Actually, UNLV was third in assists per game in 2011-12, 10th in 2012-13 and 122nd last season. But Rice’s point remains, good assist numbers equates to a better team, and for Rice’s tenure at UNLV, an NCAA Tournament appearance.
But in college basketball, per game stats are misleading due to the variety of pace. For example, UNLV played at 49th fastest pace in 2011-12 averaging 70.3 possessions per game; last season, the Runnin’ Rebels were only 181st in the country at 67.3 possessions per game.
So comparing per game assists isn’t a fair comparison. Instead we’ll use assist percentage, which is the amount of made UNLV field goals that were assisted. Essentially a higher assist percentage means less isolation buckets and the more ball movement.

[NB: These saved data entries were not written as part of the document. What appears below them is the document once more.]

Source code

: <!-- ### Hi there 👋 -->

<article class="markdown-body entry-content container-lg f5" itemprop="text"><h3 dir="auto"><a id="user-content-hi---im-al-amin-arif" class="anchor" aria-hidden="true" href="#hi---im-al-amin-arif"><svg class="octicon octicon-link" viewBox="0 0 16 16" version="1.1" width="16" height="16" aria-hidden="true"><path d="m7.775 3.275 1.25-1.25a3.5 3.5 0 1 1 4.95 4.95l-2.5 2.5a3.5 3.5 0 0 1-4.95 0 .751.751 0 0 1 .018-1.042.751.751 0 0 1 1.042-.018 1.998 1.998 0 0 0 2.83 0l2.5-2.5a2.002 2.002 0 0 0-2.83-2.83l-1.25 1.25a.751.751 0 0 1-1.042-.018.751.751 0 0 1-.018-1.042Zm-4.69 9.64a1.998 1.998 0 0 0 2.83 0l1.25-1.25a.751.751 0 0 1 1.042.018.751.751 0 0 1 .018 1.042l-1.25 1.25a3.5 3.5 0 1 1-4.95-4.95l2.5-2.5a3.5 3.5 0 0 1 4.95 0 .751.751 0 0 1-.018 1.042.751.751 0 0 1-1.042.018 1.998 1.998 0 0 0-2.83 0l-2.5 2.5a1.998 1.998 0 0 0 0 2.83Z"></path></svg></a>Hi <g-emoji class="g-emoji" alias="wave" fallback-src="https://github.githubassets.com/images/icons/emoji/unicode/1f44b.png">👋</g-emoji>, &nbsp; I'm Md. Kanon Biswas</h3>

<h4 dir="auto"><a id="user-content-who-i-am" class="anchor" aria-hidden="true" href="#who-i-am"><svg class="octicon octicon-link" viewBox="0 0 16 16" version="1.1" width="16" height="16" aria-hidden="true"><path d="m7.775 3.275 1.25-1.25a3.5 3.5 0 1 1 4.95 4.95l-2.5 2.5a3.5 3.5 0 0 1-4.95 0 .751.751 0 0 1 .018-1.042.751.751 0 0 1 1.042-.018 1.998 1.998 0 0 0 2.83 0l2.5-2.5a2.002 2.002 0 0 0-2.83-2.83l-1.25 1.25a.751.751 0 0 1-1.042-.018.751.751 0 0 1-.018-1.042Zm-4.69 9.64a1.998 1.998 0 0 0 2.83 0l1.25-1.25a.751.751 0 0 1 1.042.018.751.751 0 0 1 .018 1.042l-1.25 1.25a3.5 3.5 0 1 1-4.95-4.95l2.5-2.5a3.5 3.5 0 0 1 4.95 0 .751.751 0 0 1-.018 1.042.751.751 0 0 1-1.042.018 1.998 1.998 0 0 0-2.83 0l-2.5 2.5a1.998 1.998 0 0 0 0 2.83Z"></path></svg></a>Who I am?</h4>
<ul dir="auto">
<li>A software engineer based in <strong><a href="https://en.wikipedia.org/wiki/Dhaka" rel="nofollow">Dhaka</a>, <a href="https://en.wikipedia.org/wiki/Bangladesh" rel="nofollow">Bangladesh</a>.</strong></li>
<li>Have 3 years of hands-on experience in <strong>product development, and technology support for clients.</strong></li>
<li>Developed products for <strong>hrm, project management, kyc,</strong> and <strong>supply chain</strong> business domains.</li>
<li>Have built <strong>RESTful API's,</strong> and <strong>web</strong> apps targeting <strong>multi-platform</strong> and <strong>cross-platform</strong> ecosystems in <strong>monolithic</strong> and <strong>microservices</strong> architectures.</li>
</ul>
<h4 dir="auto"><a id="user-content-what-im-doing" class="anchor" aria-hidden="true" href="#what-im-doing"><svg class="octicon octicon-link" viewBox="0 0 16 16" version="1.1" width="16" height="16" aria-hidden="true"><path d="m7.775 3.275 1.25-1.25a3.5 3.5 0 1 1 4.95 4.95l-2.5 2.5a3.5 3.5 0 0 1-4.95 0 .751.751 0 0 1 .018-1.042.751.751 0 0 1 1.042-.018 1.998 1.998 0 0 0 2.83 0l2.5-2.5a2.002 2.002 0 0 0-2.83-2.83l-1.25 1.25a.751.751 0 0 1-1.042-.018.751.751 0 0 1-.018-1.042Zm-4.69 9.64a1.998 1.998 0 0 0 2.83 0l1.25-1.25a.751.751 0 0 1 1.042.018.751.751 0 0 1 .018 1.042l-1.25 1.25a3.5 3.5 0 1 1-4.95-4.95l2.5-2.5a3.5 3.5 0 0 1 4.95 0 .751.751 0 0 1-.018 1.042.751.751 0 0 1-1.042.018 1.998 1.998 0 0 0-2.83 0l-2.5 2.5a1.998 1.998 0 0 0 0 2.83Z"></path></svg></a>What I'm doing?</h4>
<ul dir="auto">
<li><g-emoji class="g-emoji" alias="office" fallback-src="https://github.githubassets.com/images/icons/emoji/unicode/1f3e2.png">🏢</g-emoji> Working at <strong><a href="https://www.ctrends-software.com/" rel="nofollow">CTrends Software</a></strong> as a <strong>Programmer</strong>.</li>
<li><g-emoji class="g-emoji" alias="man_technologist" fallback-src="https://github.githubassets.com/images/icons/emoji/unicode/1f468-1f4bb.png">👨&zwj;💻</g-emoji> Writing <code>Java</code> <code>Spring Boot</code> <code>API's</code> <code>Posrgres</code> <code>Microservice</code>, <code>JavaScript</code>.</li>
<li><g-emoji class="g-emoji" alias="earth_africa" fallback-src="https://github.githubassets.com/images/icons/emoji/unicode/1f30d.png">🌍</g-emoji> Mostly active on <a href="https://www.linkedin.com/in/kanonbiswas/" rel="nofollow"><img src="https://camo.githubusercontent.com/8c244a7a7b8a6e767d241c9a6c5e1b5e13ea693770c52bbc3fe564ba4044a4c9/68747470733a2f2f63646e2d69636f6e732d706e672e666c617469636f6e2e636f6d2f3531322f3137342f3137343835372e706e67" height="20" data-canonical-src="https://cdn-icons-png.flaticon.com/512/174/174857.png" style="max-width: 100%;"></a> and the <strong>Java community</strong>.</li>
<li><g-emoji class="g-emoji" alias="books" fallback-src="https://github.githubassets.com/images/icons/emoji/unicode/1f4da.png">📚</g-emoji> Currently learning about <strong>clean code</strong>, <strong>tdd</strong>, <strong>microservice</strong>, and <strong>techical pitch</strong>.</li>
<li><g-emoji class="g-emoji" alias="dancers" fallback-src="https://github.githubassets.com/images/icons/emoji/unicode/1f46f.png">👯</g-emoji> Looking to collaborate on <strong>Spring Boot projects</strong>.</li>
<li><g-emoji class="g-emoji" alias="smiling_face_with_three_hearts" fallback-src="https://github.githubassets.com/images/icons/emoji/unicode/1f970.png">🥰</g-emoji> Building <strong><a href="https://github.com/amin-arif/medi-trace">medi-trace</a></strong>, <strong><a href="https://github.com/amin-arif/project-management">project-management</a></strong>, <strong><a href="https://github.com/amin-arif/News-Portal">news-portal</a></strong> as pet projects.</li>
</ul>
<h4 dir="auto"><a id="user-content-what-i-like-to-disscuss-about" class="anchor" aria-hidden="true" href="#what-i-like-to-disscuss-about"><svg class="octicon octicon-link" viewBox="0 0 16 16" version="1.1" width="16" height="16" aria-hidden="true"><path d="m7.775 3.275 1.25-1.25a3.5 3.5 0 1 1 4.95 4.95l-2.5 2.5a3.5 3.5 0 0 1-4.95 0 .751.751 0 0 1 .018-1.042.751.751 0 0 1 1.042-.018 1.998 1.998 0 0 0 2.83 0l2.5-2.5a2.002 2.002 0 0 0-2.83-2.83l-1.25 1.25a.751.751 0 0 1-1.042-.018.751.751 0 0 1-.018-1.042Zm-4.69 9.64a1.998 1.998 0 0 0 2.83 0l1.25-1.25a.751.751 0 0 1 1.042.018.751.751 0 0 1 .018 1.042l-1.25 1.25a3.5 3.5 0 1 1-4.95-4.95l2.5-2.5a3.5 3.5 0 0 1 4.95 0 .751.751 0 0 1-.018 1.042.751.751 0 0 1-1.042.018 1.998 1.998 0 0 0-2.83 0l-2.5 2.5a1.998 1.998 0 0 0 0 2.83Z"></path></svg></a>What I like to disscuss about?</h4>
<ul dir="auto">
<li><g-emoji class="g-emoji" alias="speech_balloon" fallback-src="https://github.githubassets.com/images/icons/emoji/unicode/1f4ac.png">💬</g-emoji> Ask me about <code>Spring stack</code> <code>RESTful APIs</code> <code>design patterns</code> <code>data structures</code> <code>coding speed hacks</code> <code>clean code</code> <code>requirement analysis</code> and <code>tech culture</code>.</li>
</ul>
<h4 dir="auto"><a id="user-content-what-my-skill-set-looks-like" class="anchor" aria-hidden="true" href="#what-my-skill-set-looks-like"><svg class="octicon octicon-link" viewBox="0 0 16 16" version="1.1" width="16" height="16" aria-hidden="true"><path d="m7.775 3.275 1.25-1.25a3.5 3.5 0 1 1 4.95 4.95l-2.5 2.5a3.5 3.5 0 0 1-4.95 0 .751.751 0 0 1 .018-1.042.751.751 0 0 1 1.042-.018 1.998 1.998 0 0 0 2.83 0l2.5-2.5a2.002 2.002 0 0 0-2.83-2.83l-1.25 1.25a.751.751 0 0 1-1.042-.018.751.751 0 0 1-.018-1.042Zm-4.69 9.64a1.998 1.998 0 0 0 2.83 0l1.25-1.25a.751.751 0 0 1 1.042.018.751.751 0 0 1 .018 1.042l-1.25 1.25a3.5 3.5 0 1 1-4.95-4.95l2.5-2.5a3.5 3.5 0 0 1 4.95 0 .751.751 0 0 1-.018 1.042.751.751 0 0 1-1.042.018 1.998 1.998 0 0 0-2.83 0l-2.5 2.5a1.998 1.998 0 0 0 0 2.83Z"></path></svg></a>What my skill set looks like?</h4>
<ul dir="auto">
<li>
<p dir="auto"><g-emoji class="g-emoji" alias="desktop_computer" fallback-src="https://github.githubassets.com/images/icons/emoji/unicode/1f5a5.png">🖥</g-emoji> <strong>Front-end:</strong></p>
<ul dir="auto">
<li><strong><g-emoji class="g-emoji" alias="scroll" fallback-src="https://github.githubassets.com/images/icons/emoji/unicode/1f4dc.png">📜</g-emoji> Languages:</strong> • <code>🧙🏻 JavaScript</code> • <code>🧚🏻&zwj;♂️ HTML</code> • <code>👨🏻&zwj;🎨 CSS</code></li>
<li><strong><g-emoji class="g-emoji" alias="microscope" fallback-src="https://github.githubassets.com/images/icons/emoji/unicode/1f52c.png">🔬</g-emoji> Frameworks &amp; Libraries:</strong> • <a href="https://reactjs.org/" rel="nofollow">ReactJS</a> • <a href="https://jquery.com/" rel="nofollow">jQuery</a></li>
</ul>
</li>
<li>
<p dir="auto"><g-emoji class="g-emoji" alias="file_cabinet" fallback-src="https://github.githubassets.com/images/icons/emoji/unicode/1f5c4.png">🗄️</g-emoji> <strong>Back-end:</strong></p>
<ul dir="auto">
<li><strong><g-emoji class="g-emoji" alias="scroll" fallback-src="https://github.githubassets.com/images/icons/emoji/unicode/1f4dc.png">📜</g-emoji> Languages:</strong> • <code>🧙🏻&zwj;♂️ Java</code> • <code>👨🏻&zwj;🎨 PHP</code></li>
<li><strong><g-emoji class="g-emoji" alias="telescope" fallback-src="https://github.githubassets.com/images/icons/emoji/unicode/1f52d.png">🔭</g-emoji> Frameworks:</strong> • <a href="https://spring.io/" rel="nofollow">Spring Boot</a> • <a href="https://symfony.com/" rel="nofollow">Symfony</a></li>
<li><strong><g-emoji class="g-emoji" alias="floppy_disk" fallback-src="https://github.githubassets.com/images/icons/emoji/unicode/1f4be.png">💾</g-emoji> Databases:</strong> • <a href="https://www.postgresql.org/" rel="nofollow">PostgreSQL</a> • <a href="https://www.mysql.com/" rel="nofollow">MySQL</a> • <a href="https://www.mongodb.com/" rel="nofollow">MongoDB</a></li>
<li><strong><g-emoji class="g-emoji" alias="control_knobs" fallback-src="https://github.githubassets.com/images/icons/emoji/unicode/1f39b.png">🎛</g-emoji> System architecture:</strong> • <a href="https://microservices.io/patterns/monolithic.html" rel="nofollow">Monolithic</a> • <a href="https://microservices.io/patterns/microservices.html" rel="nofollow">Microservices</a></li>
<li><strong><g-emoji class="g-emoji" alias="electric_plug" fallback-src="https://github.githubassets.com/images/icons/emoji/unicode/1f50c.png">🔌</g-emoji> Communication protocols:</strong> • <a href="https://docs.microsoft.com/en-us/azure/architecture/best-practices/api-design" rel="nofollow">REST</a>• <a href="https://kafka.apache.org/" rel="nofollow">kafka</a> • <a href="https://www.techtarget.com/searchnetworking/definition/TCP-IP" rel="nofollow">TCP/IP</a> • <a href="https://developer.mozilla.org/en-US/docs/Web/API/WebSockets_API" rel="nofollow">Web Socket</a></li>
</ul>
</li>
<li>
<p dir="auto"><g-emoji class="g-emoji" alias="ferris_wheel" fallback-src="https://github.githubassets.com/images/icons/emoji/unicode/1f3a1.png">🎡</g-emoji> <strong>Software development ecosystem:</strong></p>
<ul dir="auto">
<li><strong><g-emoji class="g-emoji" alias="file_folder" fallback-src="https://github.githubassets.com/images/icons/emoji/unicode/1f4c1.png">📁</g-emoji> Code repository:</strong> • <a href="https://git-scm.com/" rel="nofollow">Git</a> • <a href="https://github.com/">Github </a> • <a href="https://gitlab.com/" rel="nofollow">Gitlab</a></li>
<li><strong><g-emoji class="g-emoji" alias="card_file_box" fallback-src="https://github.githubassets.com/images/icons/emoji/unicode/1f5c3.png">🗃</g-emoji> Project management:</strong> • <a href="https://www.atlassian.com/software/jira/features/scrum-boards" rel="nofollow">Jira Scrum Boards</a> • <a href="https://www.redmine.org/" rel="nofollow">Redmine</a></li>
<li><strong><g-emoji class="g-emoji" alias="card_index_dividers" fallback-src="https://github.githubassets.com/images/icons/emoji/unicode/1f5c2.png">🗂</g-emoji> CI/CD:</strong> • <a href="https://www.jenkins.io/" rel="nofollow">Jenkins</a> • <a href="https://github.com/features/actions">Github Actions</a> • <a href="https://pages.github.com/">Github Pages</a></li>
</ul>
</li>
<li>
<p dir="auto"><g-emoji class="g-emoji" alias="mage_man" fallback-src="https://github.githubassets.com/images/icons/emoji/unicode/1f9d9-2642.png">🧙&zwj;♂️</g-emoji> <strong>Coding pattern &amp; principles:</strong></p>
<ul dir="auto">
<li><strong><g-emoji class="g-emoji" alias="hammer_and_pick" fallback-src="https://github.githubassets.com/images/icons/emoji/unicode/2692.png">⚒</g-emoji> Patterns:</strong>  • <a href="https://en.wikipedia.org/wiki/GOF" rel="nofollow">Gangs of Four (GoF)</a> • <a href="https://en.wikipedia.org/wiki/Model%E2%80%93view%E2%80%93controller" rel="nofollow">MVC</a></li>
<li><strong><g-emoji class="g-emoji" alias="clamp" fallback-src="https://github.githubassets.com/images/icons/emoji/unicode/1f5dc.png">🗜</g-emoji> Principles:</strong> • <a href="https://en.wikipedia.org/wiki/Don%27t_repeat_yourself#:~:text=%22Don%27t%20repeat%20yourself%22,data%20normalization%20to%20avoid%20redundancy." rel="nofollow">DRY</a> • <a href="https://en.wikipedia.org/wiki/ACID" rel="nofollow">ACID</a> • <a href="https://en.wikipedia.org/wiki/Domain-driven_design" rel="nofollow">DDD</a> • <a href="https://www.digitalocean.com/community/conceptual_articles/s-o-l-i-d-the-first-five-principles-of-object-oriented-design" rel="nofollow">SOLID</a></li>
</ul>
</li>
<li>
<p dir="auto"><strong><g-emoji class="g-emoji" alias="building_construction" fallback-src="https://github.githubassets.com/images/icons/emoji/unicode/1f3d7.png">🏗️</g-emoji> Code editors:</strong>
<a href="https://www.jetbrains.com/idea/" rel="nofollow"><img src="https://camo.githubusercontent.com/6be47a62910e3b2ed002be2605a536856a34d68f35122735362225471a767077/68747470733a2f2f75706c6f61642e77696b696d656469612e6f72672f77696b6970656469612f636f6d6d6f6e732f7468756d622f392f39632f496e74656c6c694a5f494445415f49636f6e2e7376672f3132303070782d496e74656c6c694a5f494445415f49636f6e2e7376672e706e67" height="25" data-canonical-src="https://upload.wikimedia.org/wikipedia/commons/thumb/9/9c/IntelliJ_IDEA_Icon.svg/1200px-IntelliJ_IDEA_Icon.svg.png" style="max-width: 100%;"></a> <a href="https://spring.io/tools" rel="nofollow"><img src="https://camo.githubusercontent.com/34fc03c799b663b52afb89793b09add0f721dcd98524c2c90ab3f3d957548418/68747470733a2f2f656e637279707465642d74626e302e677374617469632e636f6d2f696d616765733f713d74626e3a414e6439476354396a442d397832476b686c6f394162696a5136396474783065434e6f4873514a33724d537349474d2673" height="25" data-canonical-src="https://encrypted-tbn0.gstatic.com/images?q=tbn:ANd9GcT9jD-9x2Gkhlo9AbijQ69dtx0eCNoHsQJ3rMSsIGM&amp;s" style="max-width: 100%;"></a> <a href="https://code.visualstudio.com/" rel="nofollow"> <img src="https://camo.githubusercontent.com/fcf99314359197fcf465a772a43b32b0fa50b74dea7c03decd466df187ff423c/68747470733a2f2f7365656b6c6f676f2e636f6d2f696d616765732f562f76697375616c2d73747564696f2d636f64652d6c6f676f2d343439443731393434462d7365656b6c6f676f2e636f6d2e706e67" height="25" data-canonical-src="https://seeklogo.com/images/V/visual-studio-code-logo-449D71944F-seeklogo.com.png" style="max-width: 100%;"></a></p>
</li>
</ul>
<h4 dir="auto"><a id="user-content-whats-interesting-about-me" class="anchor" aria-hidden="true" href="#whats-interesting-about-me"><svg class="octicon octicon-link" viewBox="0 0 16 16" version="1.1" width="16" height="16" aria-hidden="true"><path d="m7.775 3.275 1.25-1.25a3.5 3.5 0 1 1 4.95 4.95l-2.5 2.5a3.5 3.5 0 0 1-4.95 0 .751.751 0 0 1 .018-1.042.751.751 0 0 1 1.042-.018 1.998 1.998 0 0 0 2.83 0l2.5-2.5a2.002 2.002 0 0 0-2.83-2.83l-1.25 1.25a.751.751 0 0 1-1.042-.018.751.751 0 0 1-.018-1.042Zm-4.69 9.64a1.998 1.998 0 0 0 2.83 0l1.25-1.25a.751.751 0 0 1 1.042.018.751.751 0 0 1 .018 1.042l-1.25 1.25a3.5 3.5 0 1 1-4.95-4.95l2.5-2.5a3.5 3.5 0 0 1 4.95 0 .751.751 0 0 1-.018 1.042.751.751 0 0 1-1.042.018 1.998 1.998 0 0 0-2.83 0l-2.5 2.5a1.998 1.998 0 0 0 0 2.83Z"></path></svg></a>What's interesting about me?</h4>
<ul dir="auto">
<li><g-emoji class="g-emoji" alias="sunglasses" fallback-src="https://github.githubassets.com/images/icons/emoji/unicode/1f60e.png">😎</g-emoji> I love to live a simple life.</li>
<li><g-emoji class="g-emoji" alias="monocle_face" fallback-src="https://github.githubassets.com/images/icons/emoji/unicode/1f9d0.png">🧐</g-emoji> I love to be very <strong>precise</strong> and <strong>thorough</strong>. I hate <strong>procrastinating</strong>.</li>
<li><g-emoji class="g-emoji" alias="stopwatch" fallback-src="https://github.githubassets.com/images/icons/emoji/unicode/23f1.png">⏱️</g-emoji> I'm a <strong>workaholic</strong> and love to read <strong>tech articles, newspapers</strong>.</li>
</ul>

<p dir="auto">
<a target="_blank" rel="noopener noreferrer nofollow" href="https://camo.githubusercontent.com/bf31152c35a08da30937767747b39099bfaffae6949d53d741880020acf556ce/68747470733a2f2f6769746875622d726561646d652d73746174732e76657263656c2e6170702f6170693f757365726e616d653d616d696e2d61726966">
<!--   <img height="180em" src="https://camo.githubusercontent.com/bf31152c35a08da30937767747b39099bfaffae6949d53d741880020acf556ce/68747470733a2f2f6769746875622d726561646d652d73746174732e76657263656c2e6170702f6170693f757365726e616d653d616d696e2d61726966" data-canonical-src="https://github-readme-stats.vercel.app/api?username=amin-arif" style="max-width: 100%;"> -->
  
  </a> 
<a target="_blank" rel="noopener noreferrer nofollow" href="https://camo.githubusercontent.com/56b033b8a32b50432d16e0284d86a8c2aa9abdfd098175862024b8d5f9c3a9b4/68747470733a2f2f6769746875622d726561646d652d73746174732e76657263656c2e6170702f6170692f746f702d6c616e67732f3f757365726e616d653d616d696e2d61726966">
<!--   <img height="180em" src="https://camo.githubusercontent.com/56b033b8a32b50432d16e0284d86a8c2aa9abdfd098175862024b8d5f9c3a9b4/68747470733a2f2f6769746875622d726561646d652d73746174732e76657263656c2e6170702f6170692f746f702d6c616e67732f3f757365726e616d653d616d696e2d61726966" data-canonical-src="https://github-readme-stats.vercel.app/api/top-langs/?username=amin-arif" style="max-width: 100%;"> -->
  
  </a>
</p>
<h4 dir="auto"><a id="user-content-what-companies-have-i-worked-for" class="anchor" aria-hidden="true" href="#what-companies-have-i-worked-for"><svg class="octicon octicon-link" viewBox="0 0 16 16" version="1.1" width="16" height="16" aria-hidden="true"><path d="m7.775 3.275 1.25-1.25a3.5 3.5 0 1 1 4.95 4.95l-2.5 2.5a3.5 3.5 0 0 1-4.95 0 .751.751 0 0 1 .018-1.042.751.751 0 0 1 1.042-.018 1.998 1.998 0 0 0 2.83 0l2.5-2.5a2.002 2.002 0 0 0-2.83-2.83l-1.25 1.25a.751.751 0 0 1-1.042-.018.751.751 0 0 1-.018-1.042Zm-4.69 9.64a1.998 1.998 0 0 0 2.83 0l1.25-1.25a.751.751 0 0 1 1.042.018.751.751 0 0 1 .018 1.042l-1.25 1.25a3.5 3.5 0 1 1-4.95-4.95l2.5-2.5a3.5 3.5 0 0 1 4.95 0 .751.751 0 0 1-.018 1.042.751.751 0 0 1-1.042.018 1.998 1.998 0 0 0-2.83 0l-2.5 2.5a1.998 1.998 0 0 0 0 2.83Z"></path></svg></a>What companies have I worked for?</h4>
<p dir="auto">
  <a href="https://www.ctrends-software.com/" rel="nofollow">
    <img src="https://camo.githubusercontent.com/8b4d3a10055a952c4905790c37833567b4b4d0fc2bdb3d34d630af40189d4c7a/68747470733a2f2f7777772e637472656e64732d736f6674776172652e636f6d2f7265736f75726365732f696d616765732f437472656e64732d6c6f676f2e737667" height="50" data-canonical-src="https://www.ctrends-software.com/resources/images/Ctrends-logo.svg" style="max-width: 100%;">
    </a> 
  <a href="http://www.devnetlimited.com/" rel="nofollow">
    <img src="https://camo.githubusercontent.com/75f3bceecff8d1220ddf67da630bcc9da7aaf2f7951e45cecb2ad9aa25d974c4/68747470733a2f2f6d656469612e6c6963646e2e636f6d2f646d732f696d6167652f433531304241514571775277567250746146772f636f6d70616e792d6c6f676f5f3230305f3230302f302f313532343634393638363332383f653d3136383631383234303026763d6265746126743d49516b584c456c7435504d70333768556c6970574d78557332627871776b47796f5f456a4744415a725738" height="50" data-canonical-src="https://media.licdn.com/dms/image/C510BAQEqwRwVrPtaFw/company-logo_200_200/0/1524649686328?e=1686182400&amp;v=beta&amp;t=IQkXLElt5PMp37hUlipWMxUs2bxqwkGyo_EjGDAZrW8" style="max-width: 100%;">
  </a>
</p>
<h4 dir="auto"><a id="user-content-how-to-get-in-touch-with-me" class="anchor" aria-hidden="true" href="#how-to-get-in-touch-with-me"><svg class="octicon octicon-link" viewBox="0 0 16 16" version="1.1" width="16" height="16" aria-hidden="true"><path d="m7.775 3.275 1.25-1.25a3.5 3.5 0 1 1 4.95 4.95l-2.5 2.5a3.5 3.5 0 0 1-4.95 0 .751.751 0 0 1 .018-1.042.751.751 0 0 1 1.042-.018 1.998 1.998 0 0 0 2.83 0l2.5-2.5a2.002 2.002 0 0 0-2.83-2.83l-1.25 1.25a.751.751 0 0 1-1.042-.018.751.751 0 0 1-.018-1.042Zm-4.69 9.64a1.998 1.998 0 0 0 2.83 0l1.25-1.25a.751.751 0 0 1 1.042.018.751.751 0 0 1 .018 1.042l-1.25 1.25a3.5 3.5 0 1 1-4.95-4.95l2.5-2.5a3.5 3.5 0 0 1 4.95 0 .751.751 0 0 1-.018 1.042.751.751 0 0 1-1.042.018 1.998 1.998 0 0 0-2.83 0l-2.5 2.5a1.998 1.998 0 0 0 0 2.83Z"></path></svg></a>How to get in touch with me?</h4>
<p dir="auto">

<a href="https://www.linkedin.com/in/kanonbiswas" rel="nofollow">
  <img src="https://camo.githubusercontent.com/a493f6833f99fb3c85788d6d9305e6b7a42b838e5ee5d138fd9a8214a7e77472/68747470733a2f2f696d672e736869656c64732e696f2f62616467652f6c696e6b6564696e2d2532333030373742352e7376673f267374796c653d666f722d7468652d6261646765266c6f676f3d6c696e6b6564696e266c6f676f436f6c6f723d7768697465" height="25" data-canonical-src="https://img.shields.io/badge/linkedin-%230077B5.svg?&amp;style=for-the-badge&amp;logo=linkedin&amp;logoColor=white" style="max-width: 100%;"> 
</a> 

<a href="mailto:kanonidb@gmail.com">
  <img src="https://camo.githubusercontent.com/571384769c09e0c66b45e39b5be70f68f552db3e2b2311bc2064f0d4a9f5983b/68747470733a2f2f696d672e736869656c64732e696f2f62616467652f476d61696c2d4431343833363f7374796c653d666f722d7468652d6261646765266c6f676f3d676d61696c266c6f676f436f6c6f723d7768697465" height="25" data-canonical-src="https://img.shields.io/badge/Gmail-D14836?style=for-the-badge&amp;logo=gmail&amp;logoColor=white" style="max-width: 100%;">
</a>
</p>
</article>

In Rice’s first two seasons at UNLV, the Rebels were top 12 in the country in assist percentage, at over 64 percent each season. But last year the assist percentage fell off significantly to 54.2 percent.
These assists are essential to winning. In those first two season where UNLV was among the leaders in assist percentage, the Rebels were 32-6 (.842) when posting an assist percentage above 60 percent; that left UNLV at 19-13 (.594) when their assist percentage was under 60.
But last year UNLV was 6-3 with an assist percentage over 60, and 14-10 when under 60. That’s only nine games with a good assist percentage mark after averaging 19 in the first two Rice years.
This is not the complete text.